女子トークあっとパーズ
博士とシンシアがニュージーランドに出かけている間のこと。
研究船パーズの大城戸研究室の実験室で。
「What are you after? (何かお探しで?)」
技術補佐員のアーシーが、大城戸レイアに声をかける。
レイアは、大城戸博士の実験ベンチの上をキョロキョロと見回していた。
そこに、近くで実験の作業中だったアーシーがやって来たのだ。アーシーも実験中であり、右手にはピペットマンを持ったままである。
「Oh, Ashley. I was asked by Hiro to make progenies of shrimp-jellyfish, but I am not sure where they are. (博士に頼まれて、エビクラゲの次世代を作りたいんだけど、エビクラゲたちがどこにいるのかわからなくて)」
レイアは、アーシーの方に顔を向ける。
「They are in this incubator. (それならここですよ)」
アーシーは、博士の実験ベンチの横に置いてある恒温槽の扉を開けた。恒温槽は18度に設定され、その中には、ガラスビーカーが並べられている。
レイアは、恒温槽からガラスビーカーを一つ、取り出した。
大きなガラスビーカーの中には10匹ほどのエビクラゲが泳いでいた。
成体になり、エビクラゲは体調10cmほどになっていた。ガラスビーカーの中を窮屈そうに泳いでいる。いくつかの個体は、お腹に透明な卵を抱えている。また、別の個体は白い精子を持っていた。
「Oh, thanks, Ashley.

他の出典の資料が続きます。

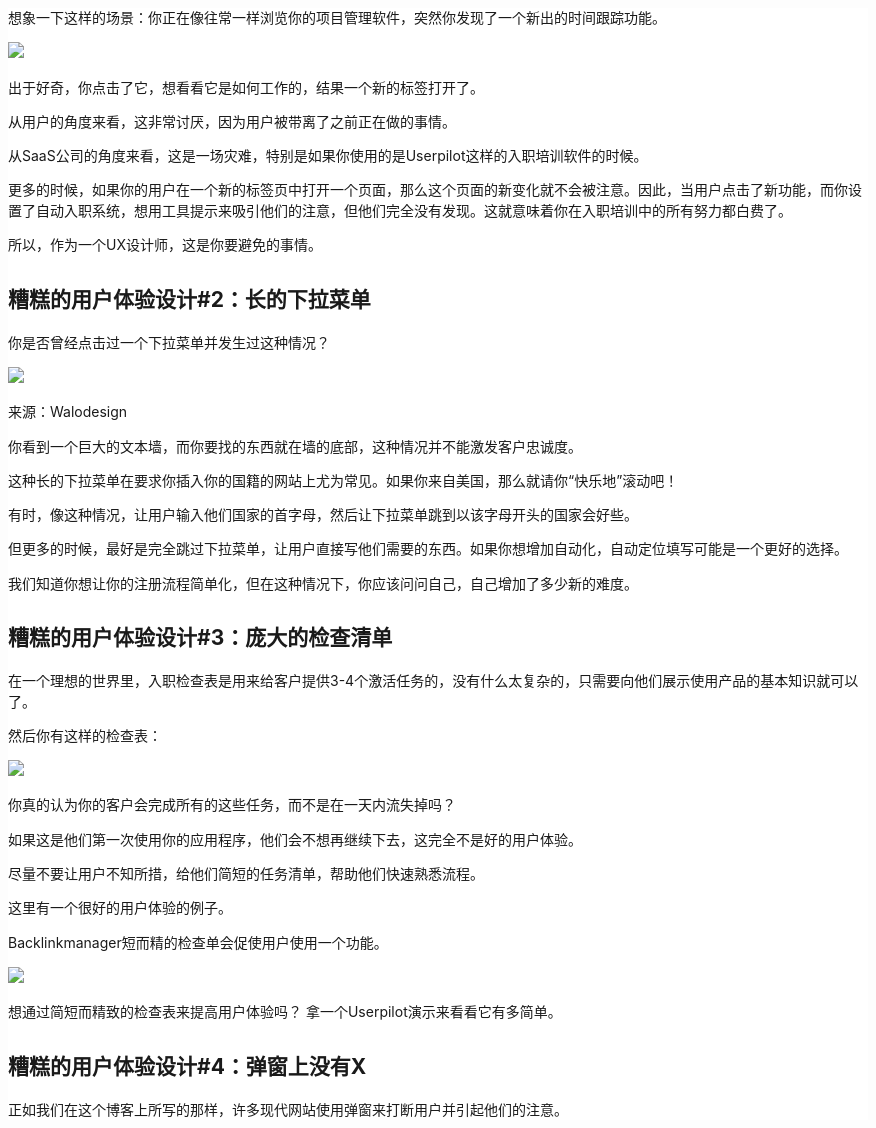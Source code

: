 想象一下这样的场景：你正在像往常一样浏览你的项目管理软件，突然你发现了一个新出的时间跟踪功能。

![](https://image.woshipm.com/wp-files/2022/03/T7T3ey4xb0TcREfhygVr.png)

出于好奇，你点击了它，想看看它是如何工作的，结果一个新的标签打开了。

从用户的角度来看，这非常讨厌，因为用户被带离了之前正在做的事情。

从SaaS公司的角度来看，这是一场灾难，特别是如果你使用的是Userpilot这样的入职培训软件的时候。

更多的时候，如果你的用户在一个新的标签页中打开一个页面，那么这个页面的新变化就不会被注意。因此，当用户点击了新功能，而你设置了自动入职系统，想用工具提示来吸引他们的注意，但他们完全没有发现。这就意味着你在入职培训中的所有努力都白费了。

所以，作为一个UX设计师，这是你要避免的事情。

## 糟糕的用户体验设计#2：长的下拉菜单

你是否曾经点击过一个下拉菜单并发生过这种情况？

![](https://image.woshipm.com/wp-files/2022/03/FEI11FH7oSK0xMHoPfPZ.png)

来源：Walodesign

你看到一个巨大的文本墙，而你要找的东西就在墙的底部，这种情况并不能激发客户忠诚度。

这种长的下拉菜单在要求你插入你的国籍的网站上尤为常见。如果你来自美国，那么就请你“快乐地”滚动吧！

有时，像这种情况，让用户输入他们国家的首字母，然后让下拉菜单跳到以该字母开头的国家会好些。

但更多的时候，最好是完全跳过下拉菜单，让用户直接写他们需要的东西。如果你想增加自动化，自动定位填写可能是一个更好的选择。

我们知道你想让你的注册流程简单化，但在这种情况下，你应该问问自己，自己增加了多少新的难度。

## 糟糕的用户体验设计#3：庞大的检查清单

在一个理想的世界里，入职检查表是用来给客户提供3-4个激活任务的，没有什么太复杂的，只需要向他们展示使用产品的基本知识就可以了。

然后你有这样的检查表：

![](https://image.woshipm.com/wp-files/2022/03/fSfFzbS02K1zPa2pjb0t.png)

你真的认为你的客户会完成所有的这些任务，而不是在一天内流失掉吗？

如果这是他们第一次使用你的应用程序，他们会不想再继续下去，这完全不是好的用户体验。

尽量不要让用户不知所措，给他们简短的任务清单，帮助他们快速熟悉流程。

这里有一个很好的用户体验的例子。

Backlinkmanager短而精的检查单会促使用户使用一个功能。

![](https://image.woshipm.com/wp-files/2022/03/Gqg6eOuqHcvPitlG2B4a.png)

想通过简短而精致的检查表来提高用户体验吗？ 拿一个Userpilot演示来看看它有多简单。

## 糟糕的用户体验设计#4：弹窗上没有X

正如我们在这个博客上所写的那样，许多现代网站使用弹窗来打断用户并引起他们的注意。
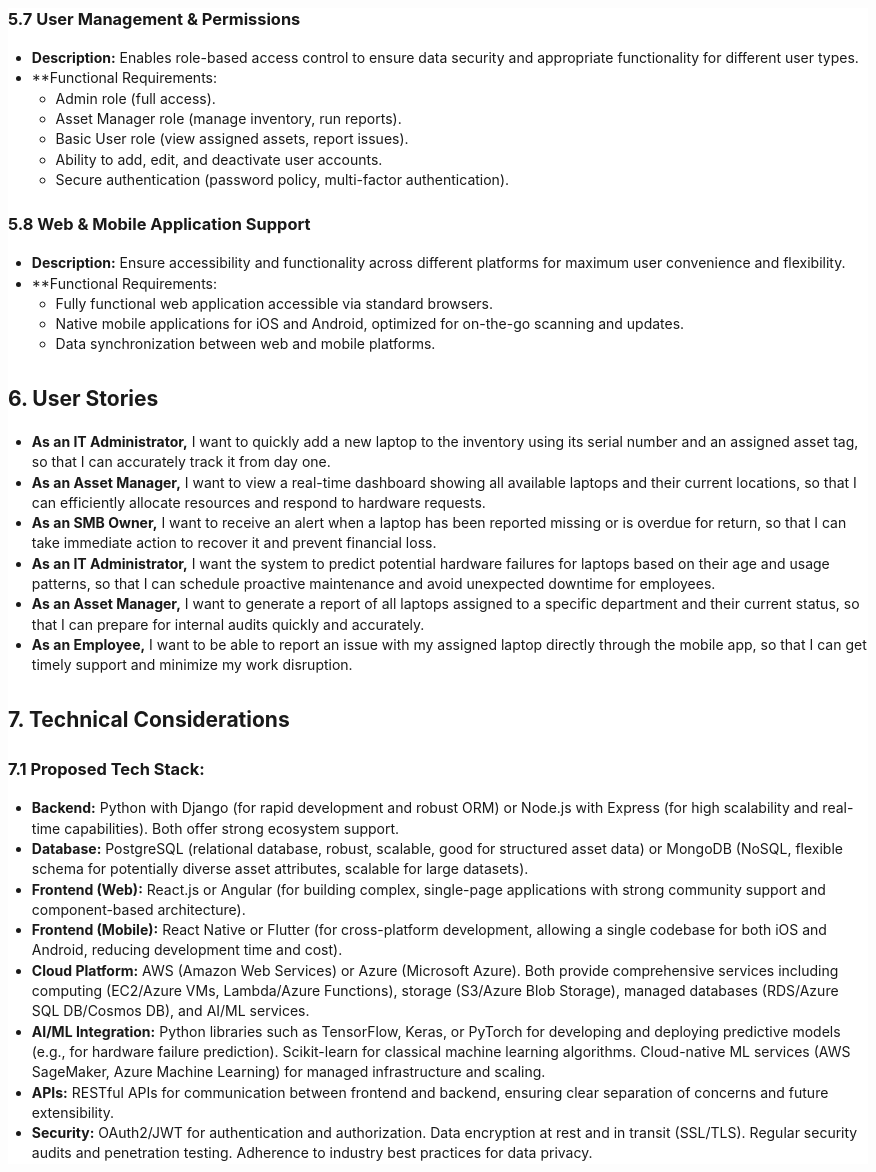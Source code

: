 ### 5.7 User Management & Permissions
*   **Description:** Enables role-based access control to ensure data security and appropriate functionality for different user types.
*   **Functional Requirements:
    *   Admin role (full access).
    *   Asset Manager role (manage inventory, run reports).
    *   Basic User role (view assigned assets, report issues).
    *   Ability to add, edit, and deactivate user accounts.
    *   Secure authentication (password policy, multi-factor authentication).

### 5.8 Web & Mobile Application Support
*   **Description:** Ensure accessibility and functionality across different platforms for maximum user convenience and flexibility.
*   **Functional Requirements:
    *   Fully functional web application accessible via standard browsers.
    *   Native mobile applications for iOS and Android, optimized for on-the-go scanning and updates.
    *   Data synchronization between web and mobile platforms.

## 6. User Stories

*   **As an IT Administrator,** I want to quickly add a new laptop to the inventory using its serial number and an assigned asset tag, so that I can accurately track it from day one.
*   **As an Asset Manager,** I want to view a real-time dashboard showing all available laptops and their current locations, so that I can efficiently allocate resources and respond to hardware requests.
*   **As an SMB Owner,** I want to receive an alert when a laptop has been reported missing or is overdue for return, so that I can take immediate action to recover it and prevent financial loss.
*   **As an IT Administrator,** I want the system to predict potential hardware failures for laptops based on their age and usage patterns, so that I can schedule proactive maintenance and avoid unexpected downtime for employees.
*   **As an Asset Manager,** I want to generate a report of all laptops assigned to a specific department and their current status, so that I can prepare for internal audits quickly and accurately.
*   **As an Employee,** I want to be able to report an issue with my assigned laptop directly through the mobile app, so that I can get timely support and minimize my work disruption.

## 7. Technical Considerations

### 7.1 Proposed Tech Stack:
*   **Backend:** Python with Django (for rapid development and robust ORM) or Node.js with Express (for high scalability and real-time capabilities). Both offer strong ecosystem support.
*   **Database:** PostgreSQL (relational database, robust, scalable, good for structured asset data) or MongoDB (NoSQL, flexible schema for potentially diverse asset attributes, scalable for large datasets).
*   **Frontend (Web):** React.js or Angular (for building complex, single-page applications with strong community support and component-based architecture).
*   **Frontend (Mobile):** React Native or Flutter (for cross-platform development, allowing a single codebase for both iOS and Android, reducing development time and cost).
*   **Cloud Platform:** AWS (Amazon Web Services) or Azure (Microsoft Azure). Both provide comprehensive services including computing (EC2/Azure VMs, Lambda/Azure Functions), storage (S3/Azure Blob Storage), managed databases (RDS/Azure SQL DB/Cosmos DB), and AI/ML services.
*   **AI/ML Integration:** Python libraries such as TensorFlow, Keras, or PyTorch for developing and deploying predictive models (e.g., for hardware failure prediction). Scikit-learn for classical machine learning algorithms. Cloud-native ML services (AWS SageMaker, Azure Machine Learning) for managed infrastructure and scaling.
*   **APIs:** RESTful APIs for communication between frontend and backend, ensuring clear separation of concerns and future extensibility.
*   **Security:** OAuth2/JWT for authentication and authorization. Data encryption at rest and in transit (SSL/TLS). Regular security audits and penetration testing. Adherence to industry best practices for data privacy.
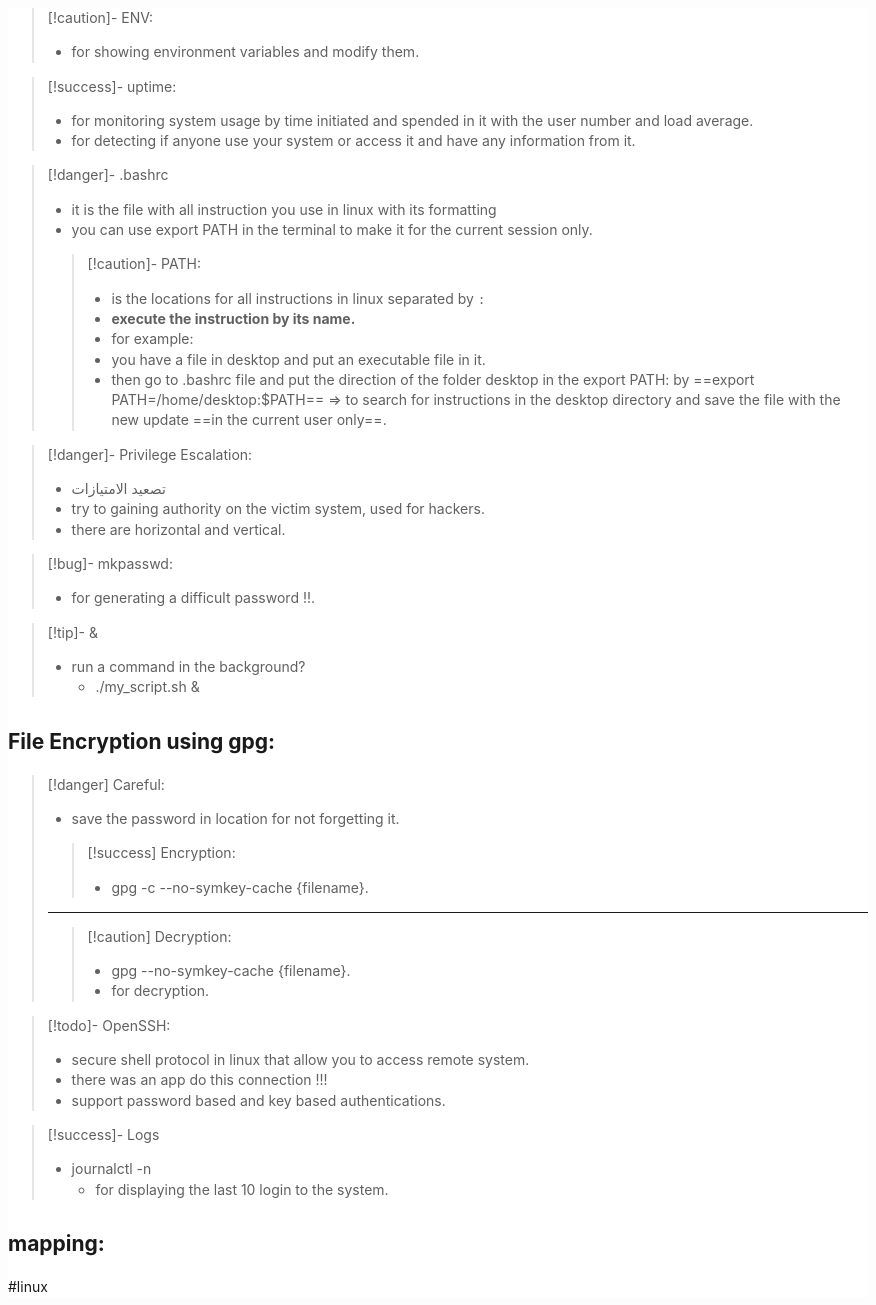 >[!caution]- ENV:
>- for showing environment variables and modify them.

>[!success]- uptime:
>- for monitoring system usage by time initiated and spended in it with the user number and load average.
>- for detecting if anyone use your system or access it and have any information from it.

>[!danger]- .bashrc
>- it is the file with all instruction you use in linux with its formatting
>- you can use export PATH in the terminal to make it for the current session only.
>
>>[!caution]- PATH:
>>- is the locations for all instructions in linux separated by `:` 
>>- **execute the instruction by its name.**
>>- for example:
>>	- you have a file in desktop and put an executable file in it.
>>	- then go to .bashrc file and put the direction of the folder desktop in the export PATH: by  ==export PATH=/home/desktop:$PATH== => to search for instructions in the desktop directory and save the file with the new update ==in the current user only==.

>[!danger]- Privilege Escalation:
>- تصعيد الامتيازات
>- try to gaining authority on the victim system, used for hackers.
>- there are horizontal and vertical.

>[!bug]- mkpasswd:
>- for generating a difficult password !!.

>[!tip]- &
>- run a command in the background?
>	- ./my_script.sh &


## File Encryption using gpg:

>[!danger] Careful:
>- save the password in location for not forgetting it.
>
 >>[!success] Encryption:
 >>- gpg -c --no-symkey-cache {filename}.
 >---
 >>[!caution] Decryption:
 >>- gpg --no-symkey-cache {filename}.
 >>	- for decryption.

>[!todo]- OpenSSH:
>- secure shell protocol in linux that allow you to access remote system.
>- there was an app do this connection !!!
>- support password based and key based authentications.

>[!success]- Logs
>- journalctl -n
>	- for displaying the last 10 login to the system.
## mapping:

#linux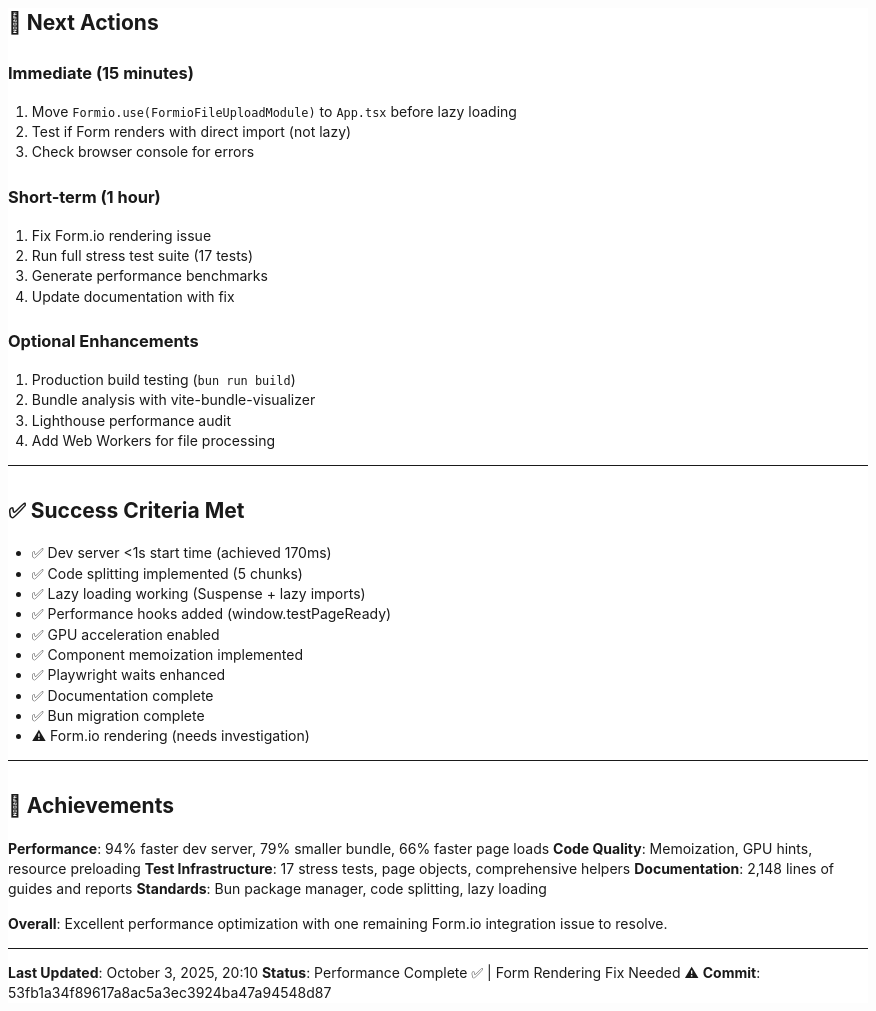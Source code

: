 
## 🎯 Next Actions

### Immediate (15 minutes)
1. Move `Formio.use(FormioFileUploadModule)` to `App.tsx` before lazy loading
2. Test if Form renders with direct import (not lazy)
3. Check browser console for errors

### Short-term (1 hour)
1. Fix Form.io rendering issue
2. Run full stress test suite (17 tests)
3. Generate performance benchmarks
4. Update documentation with fix

### Optional Enhancements
1. Production build testing (`bun run build`)
2. Bundle analysis with vite-bundle-visualizer
3. Lighthouse performance audit
4. Add Web Workers for file processing

---

## ✅ Success Criteria Met

- ✅ Dev server <1s start time (achieved 170ms)
- ✅ Code splitting implemented (5 chunks)
- ✅ Lazy loading working (Suspense + lazy imports)
- ✅ Performance hooks added (window.testPageReady)
- ✅ GPU acceleration enabled
- ✅ Component memoization implemented
- ✅ Playwright waits enhanced
- ✅ Documentation complete
- ✅ Bun migration complete
- ⚠️ Form.io rendering (needs investigation)

---

## 🎉 Achievements

**Performance**: 94% faster dev server, 79% smaller bundle, 66% faster page loads
**Code Quality**: Memoization, GPU hints, resource preloading
**Test Infrastructure**: 17 stress tests, page objects, comprehensive helpers
**Documentation**: 2,148 lines of guides and reports
**Standards**: Bun package manager, code splitting, lazy loading

**Overall**: Excellent performance optimization with one remaining Form.io integration issue to resolve.

---

**Last Updated**: October 3, 2025, 20:10
**Status**: Performance Complete ✅ | Form Rendering Fix Needed ⚠️
**Commit**: 53fb1a34f89617a8ac5a3ec3924ba47a94548d87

I think I should fertilize them. (あ、わかった。こいつらを受精させればいいのね。ありがとう)」
レイアは、ガラスビーカーをベンチに置いた。
「Sure! By the way, the baby is coming soon, right? When is the due date? (いえいえ。それよりも、それ。もうそろそろですよね。予定日はいつでしたっけ)」
アーシーは、レイアのお腹に、視線をやる。
レイアのお腹はかなり大きくなっており、存在を主張している。レイアの黒いワンピース上に綺麗な流線を描いている。
「It is on July 12th. So, we have another month. (予定日は7月12日よ。あとひと月ほどね)」
レイアは、右手で、お腹を優しくさすった。
「It sounds great. (それは楽しみですね)」
「Yeah. (そうよね)」
二人は、目を合わせ、微笑んだ。
そして、二人はしばらく雑談を楽しんだ。
ガラスビーカーの中のエビクラゲたちは、母親の井戸端会議を待つ子どものように、プカプカと泳いでいた。
実験室の反対側では、久保信一が、せっせと実験をしていた。
英語で井戸端会議に花を咲かせている二人の金髪美女には目もくれず、彼は実験に集中しているのだ。
ガラスビーカーの中で育ったウニは、もう成体になっている。
信一は、もう一度やり直した別の実験でも、プルテウス幼生になった個体を数匹手に入れた。実験の再現性も取れたし、次世代を作るための個体数も揃っている。このままうまく次世代の個体が取れれば、論文執筆まですぐだ。論文が目と鼻の先に見え、信一のモチベーションは高まっている。
ガラスビーカーの中のウニは、丸い。
しかし、それほどトゲトゲはしていない。短く伸びた多数の針がウニの表面を覆い、玄関マットのようなギザギザな表面をしていた。
いわゆるバフンウニである。
直径5cm程の球体のウニがガラスビーカーの底でコロコロしていた。
教授のいない部屋は和やかだ。
ブラック研究室でなくても、これは当てはまる。上司は、いない方が気楽だ。
上司のいない実験室には、笑い声が響き渡る。無駄話で実験が中断しても、怒られることはない。部下は、リラックスして実験に集中できる。
教授がいない間に、各々、自分の実験と自分の時間を、楽しんでいた。